Following our general introduction to the matplotlib environment, let’s explore the types of graphs this Python library can produce.
Among the most commonly used graphs for data presentation are:
- Histograms
- Box plots
- Scatter plots
- Bar charts
- Line graphs
Histograms
Histograms primarily illustrate the distribution of a continuous variable. The data is divided into uniform intervals (bins), and the frequency of each bin is represented.

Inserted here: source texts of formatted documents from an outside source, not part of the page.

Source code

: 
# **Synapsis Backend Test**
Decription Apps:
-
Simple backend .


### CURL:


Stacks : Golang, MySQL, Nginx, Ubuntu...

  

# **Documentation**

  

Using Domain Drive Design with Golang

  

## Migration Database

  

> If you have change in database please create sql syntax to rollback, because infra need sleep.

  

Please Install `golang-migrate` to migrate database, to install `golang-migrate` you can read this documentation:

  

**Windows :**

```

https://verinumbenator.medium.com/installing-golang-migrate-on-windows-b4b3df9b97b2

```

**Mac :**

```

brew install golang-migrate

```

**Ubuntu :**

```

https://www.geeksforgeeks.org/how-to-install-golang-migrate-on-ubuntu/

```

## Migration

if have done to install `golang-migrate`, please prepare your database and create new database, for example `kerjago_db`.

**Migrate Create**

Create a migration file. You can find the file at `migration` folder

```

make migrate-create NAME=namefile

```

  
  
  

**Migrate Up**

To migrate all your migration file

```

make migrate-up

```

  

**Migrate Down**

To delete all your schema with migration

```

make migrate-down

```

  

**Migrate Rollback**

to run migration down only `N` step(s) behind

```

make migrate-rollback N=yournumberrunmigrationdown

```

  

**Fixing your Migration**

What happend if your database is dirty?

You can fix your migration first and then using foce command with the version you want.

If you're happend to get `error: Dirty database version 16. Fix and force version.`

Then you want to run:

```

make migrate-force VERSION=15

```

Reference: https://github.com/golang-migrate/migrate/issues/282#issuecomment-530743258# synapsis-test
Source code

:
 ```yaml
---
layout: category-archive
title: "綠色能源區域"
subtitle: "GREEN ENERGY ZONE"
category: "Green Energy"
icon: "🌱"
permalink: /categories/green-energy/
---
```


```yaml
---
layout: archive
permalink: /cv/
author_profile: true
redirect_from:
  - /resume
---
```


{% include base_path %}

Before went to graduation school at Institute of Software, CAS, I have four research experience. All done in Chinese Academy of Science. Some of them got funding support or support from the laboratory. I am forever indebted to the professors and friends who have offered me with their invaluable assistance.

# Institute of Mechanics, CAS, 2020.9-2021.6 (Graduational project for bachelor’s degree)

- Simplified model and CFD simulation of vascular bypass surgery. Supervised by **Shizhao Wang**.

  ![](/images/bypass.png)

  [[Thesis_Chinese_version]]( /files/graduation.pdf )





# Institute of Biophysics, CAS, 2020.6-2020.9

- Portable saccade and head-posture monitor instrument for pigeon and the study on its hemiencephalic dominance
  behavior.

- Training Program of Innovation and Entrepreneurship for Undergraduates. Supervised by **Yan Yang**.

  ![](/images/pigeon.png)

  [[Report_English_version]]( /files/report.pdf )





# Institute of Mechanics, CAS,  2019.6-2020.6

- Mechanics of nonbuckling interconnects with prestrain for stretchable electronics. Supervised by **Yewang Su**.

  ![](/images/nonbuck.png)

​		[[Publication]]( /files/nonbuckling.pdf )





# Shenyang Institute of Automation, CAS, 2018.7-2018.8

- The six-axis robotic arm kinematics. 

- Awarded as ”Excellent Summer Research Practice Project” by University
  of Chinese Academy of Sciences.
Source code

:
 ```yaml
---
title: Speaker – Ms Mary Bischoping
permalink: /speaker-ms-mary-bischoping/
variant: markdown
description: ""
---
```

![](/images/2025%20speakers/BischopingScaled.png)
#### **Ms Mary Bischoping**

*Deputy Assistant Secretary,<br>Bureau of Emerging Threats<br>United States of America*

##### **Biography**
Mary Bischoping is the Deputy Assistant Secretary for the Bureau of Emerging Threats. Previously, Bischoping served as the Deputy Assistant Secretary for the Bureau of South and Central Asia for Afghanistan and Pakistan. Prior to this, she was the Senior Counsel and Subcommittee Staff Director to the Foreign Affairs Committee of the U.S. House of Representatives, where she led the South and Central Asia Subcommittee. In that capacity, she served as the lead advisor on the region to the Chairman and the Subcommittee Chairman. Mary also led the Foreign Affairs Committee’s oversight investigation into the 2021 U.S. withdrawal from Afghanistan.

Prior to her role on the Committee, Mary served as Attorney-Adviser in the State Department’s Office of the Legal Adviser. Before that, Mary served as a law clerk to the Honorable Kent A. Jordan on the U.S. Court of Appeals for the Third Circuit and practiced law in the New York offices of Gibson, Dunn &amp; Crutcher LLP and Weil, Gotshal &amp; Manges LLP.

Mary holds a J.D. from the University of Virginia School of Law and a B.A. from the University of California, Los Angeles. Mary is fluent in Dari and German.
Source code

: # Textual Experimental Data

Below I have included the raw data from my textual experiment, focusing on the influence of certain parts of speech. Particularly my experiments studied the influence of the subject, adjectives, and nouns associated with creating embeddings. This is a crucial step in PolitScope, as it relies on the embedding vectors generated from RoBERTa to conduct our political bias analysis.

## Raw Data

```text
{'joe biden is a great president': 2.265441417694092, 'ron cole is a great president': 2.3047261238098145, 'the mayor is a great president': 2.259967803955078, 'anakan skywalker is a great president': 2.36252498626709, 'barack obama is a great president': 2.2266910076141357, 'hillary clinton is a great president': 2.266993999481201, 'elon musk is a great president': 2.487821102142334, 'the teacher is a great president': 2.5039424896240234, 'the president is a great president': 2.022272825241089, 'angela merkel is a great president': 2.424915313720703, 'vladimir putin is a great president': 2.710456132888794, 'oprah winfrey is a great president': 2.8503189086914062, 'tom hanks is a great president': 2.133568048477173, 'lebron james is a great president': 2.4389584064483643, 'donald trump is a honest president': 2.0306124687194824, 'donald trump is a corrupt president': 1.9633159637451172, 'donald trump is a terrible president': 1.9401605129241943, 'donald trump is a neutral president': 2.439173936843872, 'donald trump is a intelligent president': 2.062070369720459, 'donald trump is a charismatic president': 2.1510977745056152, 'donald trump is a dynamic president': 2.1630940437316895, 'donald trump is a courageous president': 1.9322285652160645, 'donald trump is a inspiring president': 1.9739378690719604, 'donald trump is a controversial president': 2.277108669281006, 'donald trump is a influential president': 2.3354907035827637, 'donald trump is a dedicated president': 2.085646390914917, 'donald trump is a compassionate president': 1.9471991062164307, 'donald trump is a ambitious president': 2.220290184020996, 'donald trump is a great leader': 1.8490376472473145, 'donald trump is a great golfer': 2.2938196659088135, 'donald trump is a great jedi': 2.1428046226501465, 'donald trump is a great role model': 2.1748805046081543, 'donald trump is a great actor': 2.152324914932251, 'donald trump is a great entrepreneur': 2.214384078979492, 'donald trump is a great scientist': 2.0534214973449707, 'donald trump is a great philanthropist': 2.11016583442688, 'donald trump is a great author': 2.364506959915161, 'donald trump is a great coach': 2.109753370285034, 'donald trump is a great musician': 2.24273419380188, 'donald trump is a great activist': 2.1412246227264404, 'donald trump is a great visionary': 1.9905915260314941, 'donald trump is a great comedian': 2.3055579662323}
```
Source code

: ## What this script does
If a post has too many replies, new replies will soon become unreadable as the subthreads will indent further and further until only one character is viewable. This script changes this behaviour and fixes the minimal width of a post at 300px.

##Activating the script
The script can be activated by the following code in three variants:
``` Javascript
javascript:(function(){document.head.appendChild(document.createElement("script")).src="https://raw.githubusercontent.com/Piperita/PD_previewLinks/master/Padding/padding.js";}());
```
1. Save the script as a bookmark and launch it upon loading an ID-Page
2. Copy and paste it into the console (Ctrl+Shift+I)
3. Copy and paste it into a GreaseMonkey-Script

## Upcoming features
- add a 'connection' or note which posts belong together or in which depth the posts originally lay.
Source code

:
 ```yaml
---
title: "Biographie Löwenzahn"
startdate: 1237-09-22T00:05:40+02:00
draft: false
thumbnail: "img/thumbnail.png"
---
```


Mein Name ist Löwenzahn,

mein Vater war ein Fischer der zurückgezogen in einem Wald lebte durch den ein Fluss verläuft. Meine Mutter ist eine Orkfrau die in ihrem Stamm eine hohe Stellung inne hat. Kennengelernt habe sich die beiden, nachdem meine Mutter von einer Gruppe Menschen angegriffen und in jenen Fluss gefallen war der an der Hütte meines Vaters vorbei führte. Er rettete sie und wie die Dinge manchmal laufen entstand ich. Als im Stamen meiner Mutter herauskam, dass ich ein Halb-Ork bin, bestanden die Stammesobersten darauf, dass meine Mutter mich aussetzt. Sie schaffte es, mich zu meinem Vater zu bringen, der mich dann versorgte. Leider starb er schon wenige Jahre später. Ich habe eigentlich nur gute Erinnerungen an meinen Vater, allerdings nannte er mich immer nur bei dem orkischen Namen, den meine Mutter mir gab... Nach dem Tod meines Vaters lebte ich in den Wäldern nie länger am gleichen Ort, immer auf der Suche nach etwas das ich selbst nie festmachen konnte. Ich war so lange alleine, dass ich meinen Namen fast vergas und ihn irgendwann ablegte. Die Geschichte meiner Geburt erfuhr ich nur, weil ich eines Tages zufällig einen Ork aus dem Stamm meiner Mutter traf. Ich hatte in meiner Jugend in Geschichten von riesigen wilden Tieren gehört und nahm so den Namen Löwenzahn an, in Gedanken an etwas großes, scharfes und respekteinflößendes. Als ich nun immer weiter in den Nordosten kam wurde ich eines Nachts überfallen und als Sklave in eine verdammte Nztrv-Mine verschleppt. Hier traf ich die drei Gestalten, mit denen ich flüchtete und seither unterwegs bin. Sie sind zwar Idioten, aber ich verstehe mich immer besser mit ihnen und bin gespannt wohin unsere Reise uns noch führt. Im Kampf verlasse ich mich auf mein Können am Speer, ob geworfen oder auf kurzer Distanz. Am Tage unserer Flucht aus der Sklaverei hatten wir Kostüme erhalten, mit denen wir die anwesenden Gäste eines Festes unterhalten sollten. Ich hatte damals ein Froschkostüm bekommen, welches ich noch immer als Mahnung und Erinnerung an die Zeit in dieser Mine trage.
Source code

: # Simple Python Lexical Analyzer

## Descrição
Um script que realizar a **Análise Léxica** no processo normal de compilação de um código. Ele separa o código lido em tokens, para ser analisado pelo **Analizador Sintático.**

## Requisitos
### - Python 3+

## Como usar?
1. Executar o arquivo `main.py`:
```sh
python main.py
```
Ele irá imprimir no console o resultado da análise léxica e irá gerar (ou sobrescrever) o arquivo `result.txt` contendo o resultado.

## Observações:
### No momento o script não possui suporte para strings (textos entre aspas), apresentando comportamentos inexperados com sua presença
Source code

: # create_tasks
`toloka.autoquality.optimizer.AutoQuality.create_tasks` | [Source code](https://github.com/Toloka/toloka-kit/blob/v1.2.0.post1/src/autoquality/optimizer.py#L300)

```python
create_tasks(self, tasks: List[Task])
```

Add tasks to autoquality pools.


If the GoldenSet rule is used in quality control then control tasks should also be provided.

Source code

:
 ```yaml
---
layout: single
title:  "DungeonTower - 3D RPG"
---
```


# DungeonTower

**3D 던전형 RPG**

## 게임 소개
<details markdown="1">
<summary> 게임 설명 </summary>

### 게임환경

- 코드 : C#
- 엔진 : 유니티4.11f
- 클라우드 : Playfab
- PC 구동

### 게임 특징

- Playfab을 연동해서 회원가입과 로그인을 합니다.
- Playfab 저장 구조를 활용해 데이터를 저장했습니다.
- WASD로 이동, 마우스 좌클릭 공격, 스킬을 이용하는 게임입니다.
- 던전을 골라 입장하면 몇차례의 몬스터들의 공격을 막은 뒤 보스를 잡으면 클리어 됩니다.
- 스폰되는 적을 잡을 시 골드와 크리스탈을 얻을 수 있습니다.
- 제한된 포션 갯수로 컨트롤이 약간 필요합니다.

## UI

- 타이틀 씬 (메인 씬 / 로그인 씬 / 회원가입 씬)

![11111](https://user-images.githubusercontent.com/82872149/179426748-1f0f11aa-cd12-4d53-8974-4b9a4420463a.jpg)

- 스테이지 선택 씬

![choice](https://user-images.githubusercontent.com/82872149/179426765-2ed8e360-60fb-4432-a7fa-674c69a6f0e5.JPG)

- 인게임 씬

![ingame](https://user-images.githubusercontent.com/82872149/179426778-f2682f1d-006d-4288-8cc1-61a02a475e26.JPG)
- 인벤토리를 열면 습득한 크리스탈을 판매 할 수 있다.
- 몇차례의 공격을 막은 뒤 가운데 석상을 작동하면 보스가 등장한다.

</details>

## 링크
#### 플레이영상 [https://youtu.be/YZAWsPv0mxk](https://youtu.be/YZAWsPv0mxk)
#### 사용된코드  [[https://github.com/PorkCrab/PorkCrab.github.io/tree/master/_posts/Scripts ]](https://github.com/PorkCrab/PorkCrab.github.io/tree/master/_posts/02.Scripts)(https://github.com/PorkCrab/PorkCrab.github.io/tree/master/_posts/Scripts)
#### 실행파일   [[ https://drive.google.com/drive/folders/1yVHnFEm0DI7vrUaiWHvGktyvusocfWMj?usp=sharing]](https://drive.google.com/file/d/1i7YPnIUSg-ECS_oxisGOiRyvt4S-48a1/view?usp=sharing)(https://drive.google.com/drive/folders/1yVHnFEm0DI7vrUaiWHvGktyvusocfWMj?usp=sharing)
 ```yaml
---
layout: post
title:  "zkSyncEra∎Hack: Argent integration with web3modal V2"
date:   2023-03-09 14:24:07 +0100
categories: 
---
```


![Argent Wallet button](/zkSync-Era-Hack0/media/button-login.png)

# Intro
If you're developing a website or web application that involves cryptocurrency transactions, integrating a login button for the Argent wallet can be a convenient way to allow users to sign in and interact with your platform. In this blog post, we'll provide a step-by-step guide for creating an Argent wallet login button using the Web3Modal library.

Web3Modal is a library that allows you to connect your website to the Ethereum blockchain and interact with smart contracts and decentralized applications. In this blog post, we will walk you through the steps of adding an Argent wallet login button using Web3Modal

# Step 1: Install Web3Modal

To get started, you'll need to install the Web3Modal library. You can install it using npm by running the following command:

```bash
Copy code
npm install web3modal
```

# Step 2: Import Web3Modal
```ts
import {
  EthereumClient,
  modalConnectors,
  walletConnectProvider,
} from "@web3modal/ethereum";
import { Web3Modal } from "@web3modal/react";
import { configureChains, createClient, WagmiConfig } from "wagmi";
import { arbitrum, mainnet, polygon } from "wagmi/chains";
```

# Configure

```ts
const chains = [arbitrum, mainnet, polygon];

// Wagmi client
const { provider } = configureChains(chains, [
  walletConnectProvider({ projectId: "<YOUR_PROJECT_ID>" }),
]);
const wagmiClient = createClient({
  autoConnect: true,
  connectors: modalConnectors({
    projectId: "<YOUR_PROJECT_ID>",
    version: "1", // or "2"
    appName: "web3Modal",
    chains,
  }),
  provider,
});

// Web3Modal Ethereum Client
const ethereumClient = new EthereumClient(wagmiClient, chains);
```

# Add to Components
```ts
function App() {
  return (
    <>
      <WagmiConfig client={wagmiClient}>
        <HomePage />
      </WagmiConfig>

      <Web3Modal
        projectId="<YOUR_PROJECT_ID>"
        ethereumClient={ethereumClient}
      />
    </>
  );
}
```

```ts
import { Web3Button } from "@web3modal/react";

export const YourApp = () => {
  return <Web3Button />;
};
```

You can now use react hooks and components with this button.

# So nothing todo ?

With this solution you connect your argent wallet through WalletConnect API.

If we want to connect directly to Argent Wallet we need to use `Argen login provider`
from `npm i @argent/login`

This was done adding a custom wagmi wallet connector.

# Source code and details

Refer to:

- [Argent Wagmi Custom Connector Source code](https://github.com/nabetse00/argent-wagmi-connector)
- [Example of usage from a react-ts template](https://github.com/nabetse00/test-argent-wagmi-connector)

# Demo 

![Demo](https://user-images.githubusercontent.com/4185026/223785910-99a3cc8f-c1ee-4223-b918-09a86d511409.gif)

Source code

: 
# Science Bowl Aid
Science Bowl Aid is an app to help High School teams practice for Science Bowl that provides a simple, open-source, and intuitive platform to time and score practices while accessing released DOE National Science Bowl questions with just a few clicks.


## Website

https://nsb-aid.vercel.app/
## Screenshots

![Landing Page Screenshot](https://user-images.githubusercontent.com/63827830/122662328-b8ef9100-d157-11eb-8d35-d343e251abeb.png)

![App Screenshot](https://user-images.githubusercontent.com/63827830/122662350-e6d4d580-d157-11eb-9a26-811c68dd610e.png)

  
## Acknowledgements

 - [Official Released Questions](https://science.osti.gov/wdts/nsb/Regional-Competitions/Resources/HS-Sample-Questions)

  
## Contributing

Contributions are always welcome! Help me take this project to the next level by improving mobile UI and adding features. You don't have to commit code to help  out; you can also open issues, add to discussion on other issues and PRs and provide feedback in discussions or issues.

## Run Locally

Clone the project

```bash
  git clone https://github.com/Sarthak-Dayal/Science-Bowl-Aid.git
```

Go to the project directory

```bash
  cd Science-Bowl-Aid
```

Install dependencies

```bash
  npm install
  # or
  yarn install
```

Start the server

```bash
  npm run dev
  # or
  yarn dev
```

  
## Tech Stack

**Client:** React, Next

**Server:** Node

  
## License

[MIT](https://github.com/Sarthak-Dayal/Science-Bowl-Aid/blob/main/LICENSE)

You can create histograms using the following function:
plt.hist()
This function accepts several arguments:
- bins: number of intervals for dividing the data
- color and edgecolor: fill color of the bars and color of their edges
- alpha: controls the transparency of the bars
The following program generates a series of data with normal distribution and displays them using histograms:
import matplotlib.pyplot as plt
import numpy as np
# Create a random dataset with normal distribution
data = np.random.randn(1000)
# Create a histogram
plt.figure(figsize=(10, 6))
plt.hist(data, bins=30, color='skyblue', edgecolor='black', alpha=0.7)
# Add title and labels
plt.title('Data Distribution', fontsize=16, fontweight='bold')
plt.xlabel('Values')
plt.ylabel('Frequency')
plt.grid(axis='y', linestyle='--', alpha=0.6)
plt.show()
The resulting graph looks as follows:
To increase the detail of the distribution, we can increase the number of bins. In the following example, we’ve increased the number of bins from 30 to 300:
Box Plots
Box plots (also known as box-and-whisker plots) are ideal for highlighting the distribution of continuous variables in quartiles. The box shows the data ranging from the first to the third quartile, with the median highlighted. Outliers are also displayed.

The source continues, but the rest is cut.